Pumpkin Spice isn’t really my favorite. I mean, it’s ok, but I am not gah gah over it, the way that some people are. That said, I do try to make a new pumpkin recipe every few years … even if I try to “hide” it by calling them “autumn spice” in this case. 🙂 I think they look a little like giraffe pattern too. Either which way, they turned out well for an experiment. Lighter and fluffier than I expected too.
Ingredients
2 1/4 cups unbleached all-purpose flour
1 teaspoon baking powder
1/4 teaspoon baking soda
3/4 teaspoon salt
2 teaspoons pumpkin pie spice
1 cup firmly packed light brown sugar
1/2 cup granulated sugar
3 large eggs room temperature?
1/2 cup pumpkin puree (unsweetened – not pie filling)
1 teaspoon pure vanilla extract
4 tablespoons unsalted butter, melted and cooled
2/3 cup granulated sugar for rolling
1 cup powdered sugar for rolling
Directions
Preheat oven to 325F. Prepare cookie sheets with silpat or parchment paper for baking. Prepare another baking sheet or two with wax paper.
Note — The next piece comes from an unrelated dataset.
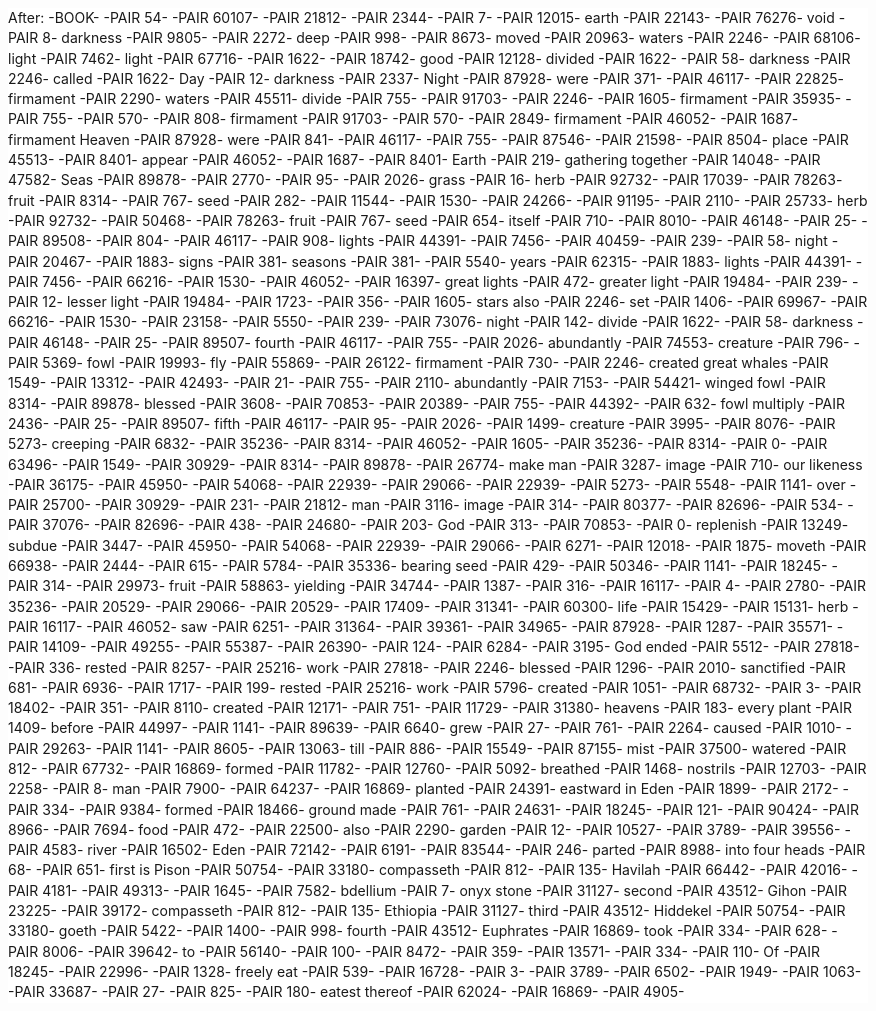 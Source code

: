 After: -BOOK- -PAIR 54- -PAIR 60107- -PAIR 21812- -PAIR 2344- -PAIR 7- -PAIR 12015- earth -PAIR 22143- -PAIR 76276- void -PAIR 8- darkness -PAIR 9805- -PAIR 2272- deep -PAIR 998- -PAIR 8673- moved -PAIR 20963- waters -PAIR 2246- -PAIR 68106- light -PAIR 7462- light -PAIR 67716- -PAIR 1622- -PAIR 18742- good -PAIR 12128- divided -PAIR 1622- -PAIR 58- darkness -PAIR 2246- called -PAIR 1622- Day -PAIR 12- darkness -PAIR 2337- Night -PAIR 87928- were -PAIR 371- -PAIR 46117- -PAIR 22825- firmament -PAIR 2290- waters -PAIR 45511- divide -PAIR 755- -PAIR 91703- -PAIR 2246- -PAIR 1605- firmament -PAIR 35935- -PAIR 755- -PAIR 570- -PAIR 808- firmament -PAIR 91703- -PAIR 570- -PAIR 2849- firmament -PAIR 46052- -PAIR 1687- firmament Heaven -PAIR 87928- were -PAIR 841- -PAIR 46117- -PAIR 755- -PAIR 87546- -PAIR 21598- -PAIR 8504- place -PAIR 45513- -PAIR 8401- appear -PAIR 46052- -PAIR 1687- -PAIR 8401- Earth -PAIR 219- gathering together -PAIR 14048- -PAIR 47582- Seas -PAIR 89878- -PAIR 2770- -PAIR 95- -PAIR 2026- grass -PAIR 16- herb -PAIR 92732- -PAIR 17039- -PAIR 78263- fruit -PAIR 8314- -PAIR 767- seed -PAIR 282- -PAIR 11544- -PAIR 1530- -PAIR 24266- -PAIR 91195- -PAIR 2110- -PAIR 25733- herb -PAIR 92732- -PAIR 50468- -PAIR 78263- fruit -PAIR 767- seed -PAIR 654- itself -PAIR 710- -PAIR 8010- -PAIR 46148- -PAIR 25- -PAIR 89508- -PAIR 804- -PAIR 46117- -PAIR 908- lights -PAIR 44391- -PAIR 7456- -PAIR 40459- -PAIR 239- -PAIR 58- night -PAIR 20467- -PAIR 1883- signs -PAIR 381- seasons -PAIR 381- -PAIR 5540- years -PAIR 62315- -PAIR 1883- lights -PAIR 44391- -PAIR 7456- -PAIR 66216- -PAIR 1530- -PAIR 46052- -PAIR 16397- great lights -PAIR 472- greater light -PAIR 19484- -PAIR 239- -PAIR 12- lesser light -PAIR 19484- -PAIR 1723- -PAIR 356- -PAIR 1605- stars also -PAIR 2246- set -PAIR 1406- -PAIR 69967- -PAIR 66216- -PAIR 1530- -PAIR 23158- -PAIR 5550- -PAIR 239- -PAIR 73076- night -PAIR 142- divide -PAIR 1622- -PAIR 58- darkness -PAIR 46148- -PAIR 25- -PAIR 89507- fourth -PAIR 46117- -PAIR 755- -PAIR 2026- abundantly -PAIR 74553- creature -PAIR 796- -PAIR 5369- fowl -PAIR 19993- fly -PAIR 55869- -PAIR 26122- firmament -PAIR 730- -PAIR 2246- created great whales -PAIR 1549- -PAIR 13312- -PAIR 42493- -PAIR 21- -PAIR 755- -PAIR 2110- abundantly -PAIR 7153- -PAIR 54421- winged fowl -PAIR 8314- -PAIR 89878- blessed -PAIR 3608- -PAIR 70853- -PAIR 20389- -PAIR 755- -PAIR 44392- -PAIR 632- fowl multiply -PAIR 2436- -PAIR 25- -PAIR 89507- fifth -PAIR 46117- -PAIR 95- -PAIR 2026- -PAIR 1499- creature -PAIR 3995- -PAIR 8076- -PAIR 5273- creeping -PAIR 6832- -PAIR 35236- -PAIR 8314- -PAIR 46052- -PAIR 1605- -PAIR 35236- -PAIR 8314- -PAIR 0- -PAIR 63496- -PAIR 1549- -PAIR 30929- -PAIR 8314- -PAIR 89878- -PAIR 26774- make man -PAIR 3287- image -PAIR 710- our likeness -PAIR 36175- -PAIR 45950- -PAIR 54068- -PAIR 22939- -PAIR 29066- -PAIR 22939- -PAIR 5273- -PAIR 5548- -PAIR 1141- over -PAIR 25700- -PAIR 30929- -PAIR 231- -PAIR 21812- man -PAIR 3116- image -PAIR 314- -PAIR 80377- -PAIR 82696- -PAIR 534- -PAIR 37076- -PAIR 82696- -PAIR 438- -PAIR 24680- -PAIR 203- God -PAIR 313- -PAIR 70853- -PAIR 0- replenish -PAIR 13249- subdue -PAIR 3447- -PAIR 45950- -PAIR 54068- -PAIR 22939- -PAIR 29066- -PAIR 6271- -PAIR 12018- -PAIR 1875- moveth -PAIR 66938- -PAIR 2444- -PAIR 615- -PAIR 5784- -PAIR 35336- bearing seed -PAIR 429- -PAIR 50346- -PAIR 1141- -PAIR 18245- -PAIR 314- -PAIR 29973- fruit -PAIR 58863- yielding -PAIR 34744- -PAIR 1387- -PAIR 316- -PAIR 16117- -PAIR 4- -PAIR 2780- -PAIR 35236- -PAIR 20529- -PAIR 29066- -PAIR 20529- -PAIR 17409- -PAIR 31341- -PAIR 60300- life -PAIR 15429- -PAIR 15131- herb -PAIR 16117- -PAIR 46052- saw -PAIR 6251- -PAIR 31364- -PAIR 39361- -PAIR 34965- -PAIR 87928- -PAIR 1287- -PAIR 35571- -PAIR 14109- -PAIR 49255- -PAIR 55387- -PAIR 26390- -PAIR 124- -PAIR 6284- -PAIR 3195- God ended -PAIR 5512- -PAIR 27818- -PAIR 336- rested -PAIR 8257- -PAIR 25216- work -PAIR 27818- -PAIR 2246- blessed -PAIR 1296- -PAIR 2010- sanctified -PAIR 681- -PAIR 6936- -PAIR 1717- -PAIR 199- rested -PAIR 25216- work -PAIR 5796- created -PAIR 1051- -PAIR 68732- -PAIR 3- -PAIR 18402- -PAIR 351- -PAIR 8110- created -PAIR 12171- -PAIR 751- -PAIR 11729- -PAIR 31380- heavens -PAIR 183- every plant -PAIR 1409- before -PAIR 44997- -PAIR 1141- -PAIR 89639- -PAIR 6640- grew -PAIR 27- -PAIR 761- -PAIR 2264- caused -PAIR 1010- -PAIR 29263- -PAIR 1141- -PAIR 8605- -PAIR 13063- till -PAIR 886- -PAIR 15549- -PAIR 87155- mist -PAIR 37500- watered -PAIR 812- -PAIR 67732- -PAIR 16869- formed -PAIR 11782- -PAIR 12760- -PAIR 5092- breathed -PAIR 1468- nostrils -PAIR 12703- -PAIR 2258- -PAIR 8- man -PAIR 7900- -PAIR 64237- -PAIR 16869- planted -PAIR 24391- eastward in Eden -PAIR 1899- -PAIR 2172- -PAIR 334- -PAIR 9384- formed -PAIR 18466- ground made -PAIR 761- -PAIR 24631- -PAIR 18245- -PAIR 121- -PAIR 90424- -PAIR 8966- -PAIR 7694- food -PAIR 472- -PAIR 22500- also -PAIR 2290- garden -PAIR 12- -PAIR 10527- -PAIR 3789- -PAIR 39556- -PAIR 4583- river -PAIR 16502- Eden -PAIR 72142- -PAIR 6191- -PAIR 83544- -PAIR 246- parted -PAIR 8988- into four heads -PAIR 68- -PAIR 651- first is Pison -PAIR 50754- -PAIR 33180- compasseth -PAIR 812- -PAIR 135- Havilah -PAIR 66442- -PAIR 42016- -PAIR 4181- -PAIR 49313- -PAIR 1645- -PAIR 7582- bdellium -PAIR 7- onyx stone -PAIR 31127- second -PAIR 43512- Gihon -PAIR 23225- -PAIR 39172- compasseth -PAIR 812- -PAIR 135- Ethiopia -PAIR 31127- third -PAIR 43512- Hiddekel -PAIR 50754- -PAIR 33180- goeth -PAIR 5422- -PAIR 1400- -PAIR 998- fourth -PAIR 43512- Euphrates -PAIR 16869- took -PAIR 334- -PAIR 628- -PAIR 8006- -PAIR 39642- to -PAIR 56140- -PAIR 100- -PAIR 8472- -PAIR 359- -PAIR 13571- -PAIR 334- -PAIR 110- Of -PAIR 18245- -PAIR 22996- -PAIR 1328- freely eat -PAIR 539- -PAIR 16728- -PAIR 3- -PAIR 3789- -PAIR 6502- -PAIR 1949- -PAIR 1063- -PAIR 33687- -PAIR 27- -PAIR 825- -PAIR 180- eatest thereof -PAIR 62024- -PAIR 16869- -PAIR 4905-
Melt the butter and set aside to cool. In a medium mixing bowl, whisk together the flour, baking powder, baking soda, salt and pumpkin pie spice. In a large mixing bowl, whisk together the brown sugar, 1/2 cup granulated sugar, eggs, pumpkin and vanilla until smooth. Add the butter and whisk until combined. Using a rubber spatula, fold in the flour mixture just until no dry ingredients remain visible. Let the cookie dough rest for 15 minutes.
While the dough is resting, place the 2/3 cup granulated sugar in a shallow bowl. Place the powdered sugar in a separate shallow bowl.
Using a small (1 tablespoon) cookie scoop, drop 1 heaping scoop of cookie dough directly into the bowl with the granulated sugar. The dough is super soft so it won’t be like other sturdy cookie dough balls. Scoop some of the granulated sugar over the dough and gently push it around the bowl until covered. Place the sugared dough ball in the palm of your hand. Form your hand into a cup and gently roll the dough around until it forms a ball. Place the ball of cookie dough in the powdered sugar and roll to coat. Place the dough balls on the parchment lined baking sheets, at least 2-inches apart. Once you have filled your sheets, keep rolling until you have all the cookies done, placing the “extra” ones on the wax-paper lined sheets until they are ready to be baked (point being, they all should be rolled ASAP and can sit as balls whilst the others are in the oven.)
Bake for 14 minutes or until the cookies are puffy, and cracks have formed. The cookies will still be soft and look a little raw in-between the cracks. Allow the cookies to cool for 10 minutes, then transfer to a wire rack to cool completely.